Showing posts with label Ecodefense. Show all posts
Showing posts with label Ecodefense. Show all posts

Sunday, February 14, 2010

So What Are You Gonna Do About It? "In the space of a few generations we have laid waste to paradise."

Excerpt:
In 1830, John James Audubon sat on the banks of the Ohio River for three days as a single flock of Passenger Pigeons darkened the sky from horizon to horizon. He estimated that there were several billion birds in that flock. It has been said that a squirrel could travel from the Atlantic seaboard to the Mississippi River without touching the ground so dense was the deciduous forest of the East.

At the time of the Lewis and Clark Expedition, an estimated 100,000 Grizzlies roamed the western half of what is now the United States. The howl of the wolf was ubiquitous. The California Condor sailed the sky from the Pacific Coast to the Great Plains. Salmon and sturgeon populated the rivers. Ocelots, Jaguars, and Jaguarundis prowled the Texas brush and Southwestern mountains and mesas.

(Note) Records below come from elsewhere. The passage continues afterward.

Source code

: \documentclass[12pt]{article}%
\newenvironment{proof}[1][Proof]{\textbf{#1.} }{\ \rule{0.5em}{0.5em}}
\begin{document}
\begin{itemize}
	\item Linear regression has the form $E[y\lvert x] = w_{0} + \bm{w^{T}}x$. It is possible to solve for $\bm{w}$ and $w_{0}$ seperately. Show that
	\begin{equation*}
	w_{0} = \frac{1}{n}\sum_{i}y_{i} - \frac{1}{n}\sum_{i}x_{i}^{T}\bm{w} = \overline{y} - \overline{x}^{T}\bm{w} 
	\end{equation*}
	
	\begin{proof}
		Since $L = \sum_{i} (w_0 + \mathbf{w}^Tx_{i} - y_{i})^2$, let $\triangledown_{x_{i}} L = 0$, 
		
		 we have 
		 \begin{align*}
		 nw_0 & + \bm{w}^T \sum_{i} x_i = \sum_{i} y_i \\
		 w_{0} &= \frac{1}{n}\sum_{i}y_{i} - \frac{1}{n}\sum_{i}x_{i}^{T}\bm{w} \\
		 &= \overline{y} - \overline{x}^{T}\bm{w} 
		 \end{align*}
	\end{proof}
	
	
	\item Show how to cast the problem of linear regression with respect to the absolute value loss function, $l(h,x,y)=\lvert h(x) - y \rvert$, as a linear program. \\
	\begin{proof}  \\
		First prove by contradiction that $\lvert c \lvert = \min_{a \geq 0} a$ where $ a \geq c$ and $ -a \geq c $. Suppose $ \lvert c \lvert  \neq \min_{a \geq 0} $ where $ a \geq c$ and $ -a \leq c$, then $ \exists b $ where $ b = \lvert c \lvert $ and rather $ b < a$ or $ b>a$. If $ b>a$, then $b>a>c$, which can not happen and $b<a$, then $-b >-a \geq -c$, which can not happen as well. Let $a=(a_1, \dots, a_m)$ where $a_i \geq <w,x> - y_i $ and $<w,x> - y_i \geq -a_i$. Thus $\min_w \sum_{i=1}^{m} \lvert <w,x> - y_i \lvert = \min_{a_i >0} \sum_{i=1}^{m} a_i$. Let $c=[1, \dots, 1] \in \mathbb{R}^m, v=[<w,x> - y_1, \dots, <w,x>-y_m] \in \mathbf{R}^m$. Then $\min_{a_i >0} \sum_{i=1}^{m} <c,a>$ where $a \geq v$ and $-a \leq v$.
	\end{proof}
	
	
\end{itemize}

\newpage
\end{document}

Bighorn Sheep ranged the mountains of the Rockies, the Great Basin, the Southwest, and the Pacific Coast. Ivory-billed Woodpeckers and Carolina Parakeets filled the steamy forests of the Deep South. The land was alive.

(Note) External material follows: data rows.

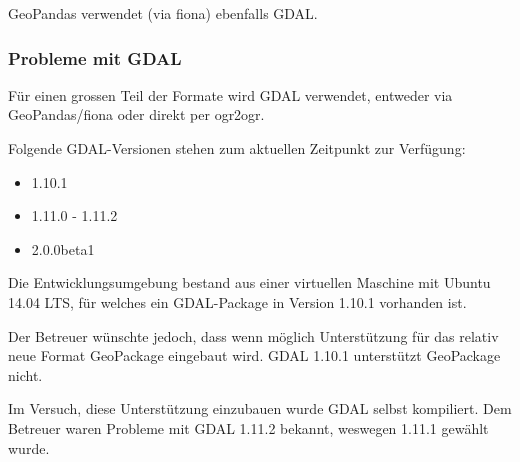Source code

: 
GeoPandas verwendet (via fiona) ebenfalls GDAL.

\subsubsection{Probleme mit GDAL}\label{sec:pd:format-gdal-problems}
Für einen grossen Teil der Formate wird GDAL verwendet, entweder via GeoPandas/fiona oder direkt per ogr2ogr. 

Folgende GDAL-Versionen stehen zum aktuellen Zeitpunkt zur Verfügung:
\begin{itemize}
\item 1.10.1
\item 1.11.0 - 1.11.2
\item 2.0.0beta1
\end{itemize}

Die Entwicklungsumgebung bestand aus einer virtuellen Maschine mit Ubuntu 14.04 LTS, für welches ein GDAL-Package in Version 1.10.1 vorhanden ist. 

Der Betreuer wünschte jedoch, dass wenn möglich Unterstützung für das relativ neue Format GeoPackage eingebaut wird. GDAL 1.10.1 unterstützt GeoPackage nicht.

Im Versuch, diese Unterstützung einzubauen wurde GDAL selbst kompiliert. Dem Betreuer waren Probleme mit GDAL 1.11.2 bekannt, weswegen 1.11.1 gewählt wurde.

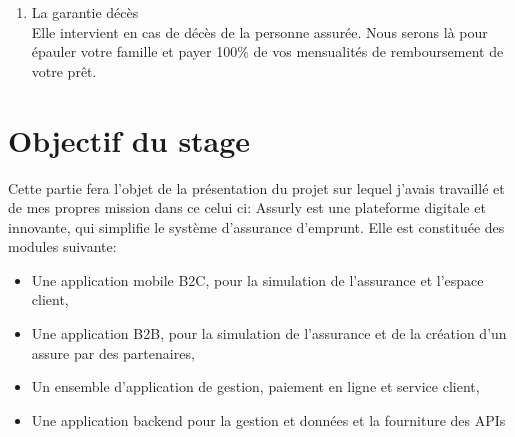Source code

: \begin{enumerate}
\begin{list}{label}{spacing}
\begin{enumerate}
	 	\textbf{La couverture Assurly }: Gigamesh  sera là pour vous épauler et payer 50\% de l’indemnité garantie en cas d’ITT, quelle que soit votre perte de revenu, avec un plafond de 7500€ par mois. Le délai de franchise maximale est de 90 jours après l’interruption de l’activité. Les affections dorsales, psychiques et psychiatriques causant l’IPP sont couvertes sans condition d’hospitalisation
	 	ou d’intervention chirurgicale
	 	\item La garantie Invalidité Permanente Totale (I.P.T.)\\
	 	Elle intervient lorsque la personne assurée est, de
	 	façon définitive, incapable d’exercer strictement son activité professionnelle après la reconnaissance de l’état d’invalidité estimé avec un taux supérieur à 65\%\\
	 	
	 	\textbf{La couverture Assurly} : Gigamesh  sera là pour vous épauler et rembourser 100\% des mensualités du reste de votre prêt avec un plafond de 3 000 000 euros, quelle que soit votre perte de revenu. La garantie invalidité cesse au jour du 65ème anniversaire de l’assuré.
	 \end{enumerate}

\end{list}
\item La garantie décès\\
Elle intervient en cas de décès de la personne assurée. Nous serons là pour épauler votre famille et payer 100\% de vos mensualités de remboursement de votre prêt.

\end{enumerate}

\section{Objectif du stage}
Cette partie fera l’objet de la présentation du projet sur lequel j’avais travaillé et de mes propres mission dans ce celui ci:
Assurly est une plateforme digitale et innovante, qui simplifie le système d’assurance d’emprunt.
Elle est constituée des modules suivante:
\begin{itemize}
\item  Une application mobile B2C, pour la simulation de l’assurance et l’espace client,
\item  Une application B2B, pour la simulation de l’assurance et de la création d’un assure par des partenaires,
\item Un ensemble d’application de gestion, paiement en ligne et service client,
\item Une application backend pour la gestion et données et la fourniture des APIs
\end{itemize}

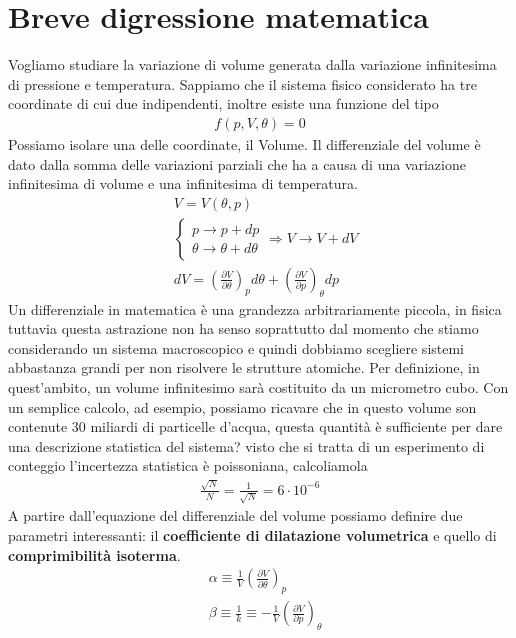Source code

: \documentclass[10pt,a4paper]{article}
\begin{document}
\section{Breve digressione matematica}
Vogliamo studiare la variazione di volume generata dalla variazione infinitesima di pressione e temperatura. Sappiamo che il sistema fisico considerato ha tre coordinate di cui due indipendenti, inoltre esiste una funzione del tipo
\begin{align*} 
	f(p, V, \theta) = 0
\end{align*} 
Possiamo isolare una delle coordinate, il Volume. Il differenziale del volume è dato dalla somma delle variazioni parziali che ha a causa di una variazione infinitesima di volume e una infinitesima di temperatura. 
\begin{align*} 
	&V = V(\theta, p)\\
	&\begin{cases}
		p\rightarrow p + dp\\
		\theta \rightarrow \theta + d\theta
	\end{cases} \Rightarrow V \rightarrow V + dV\\
	&dV = (\frac{\partial V}{\partial \theta})_p d\theta + (\frac{\partial V}{\partial p})_{\theta} dp
\end{align*} 
Un differenziale in matematica è una grandezza arbitrariamente piccola, in fisica tuttavia questa astrazione non ha senso soprattutto dal momento che stiamo considerando un sistema macroscopico e quindi dobbiamo scegliere sistemi abbastanza grandi per non risolvere le  strutture atomiche. Per definizione, in quest'ambito, un volume infinitesimo sarà costituito da un micrometro cubo. Con un semplice calcolo, ad esempio, possiamo ricavare che in questo volume son contenute 30 miliardi di particelle d'acqua, questa quantità è sufficiente per dare una descrizione statistica del sistema? visto che si tratta di un esperimento di conteggio l'incertezza statistica è poissoniana, calcoliamola
\begin{align*} 
	\frac{\sqrt{N}}{N} = \frac{1}{\sqrt{N}} = 6 \cdot 10^{-6}
\end{align*} 
A partire dall'equazione del differenziale del volume possiamo definire due parametri interessanti: il \textbf{coefficiente di dilatazione volumetrica} e quello di \textbf{comprimibilità isoterma}.
\begin{align*} 
	&\alpha \equiv \frac{1}{V}( \frac{\partial V}{\partial \theta})_p\\
	&\beta \equiv \frac{1}{k} \equiv - \frac{1}{V}( \frac{\partial V}{\partial p})_{\theta}
\end{align*} 
\end{document}
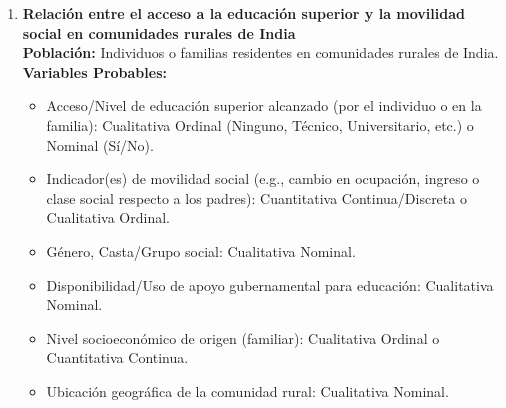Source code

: \documentclass[12pt, letterpaper]{article}
\begin{document}
\begin{enumerate}
\item \textbf{Relación entre el acceso a la educación superior y la movilidad social en comunidades rurales de India} \\
\textbf{Población:} Individuos o familias residentes en comunidades rurales de India. \\
\textbf{Variables Probables:}
\begin{itemize}
    \item Acceso/Nivel de educación superior alcanzado (por el individuo o en la familia): Cualitativa Ordinal (Ninguno, Técnico, Universitario, etc.) o Nominal (Sí/No).
    \item Indicador(es) de movilidad social (e.g., cambio en ocupación, ingreso o clase social respecto a los padres): Cuantitativa Continua/Discreta o Cualitativa Ordinal.
    \item Género, Casta/Grupo social: Cualitativa Nominal.
    \item Disponibilidad/Uso de apoyo gubernamental para educación: Cualitativa Nominal.
    \item Nivel socioeconómico de origen (familiar): Cualitativa Ordinal o Cuantitativa Continua.
    \item Ubicación geográfica de la comunidad rural: Cualitativa Nominal.
\end{itemize}

\end{enumerate}
\end{document}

East of the Mississippi, giant Tulip Poplars, American Chestnuts, oaks, hickories, and other trees formed the most diverse temperate deciduous forest in the world. In New England, White Pines grew to heights rivaling the Brobdingnagian conifers of the far West. On the Pacific Coast, redwood, hemlock, Douglas-fir, spruce, cedar, fir, and pine formed the grandest forest on Earth.

In the space of a few generations we have laid waste to paradise. The Tall-grass Prairie has been transformed into a corn factory where wildlife means the exotic pheasant. The Shortgrass Prairie is a grid of carefully fenced cow pastures and wheatfields. The Passenger Pigeon is no more; the last one died in the Cincinnati Zoo in 1914. The endless forests of the East are tame woodlots.

With few exceptions, the only virgin deciduous forest there is in tiny museum pieces of hundreds of acres. Fewer than one thousand Grizzlies remain. The last three condors left in the wild were captured and imprisoned in the Los Angeles Zoo. (An expensive reintroduction effort has since been started.)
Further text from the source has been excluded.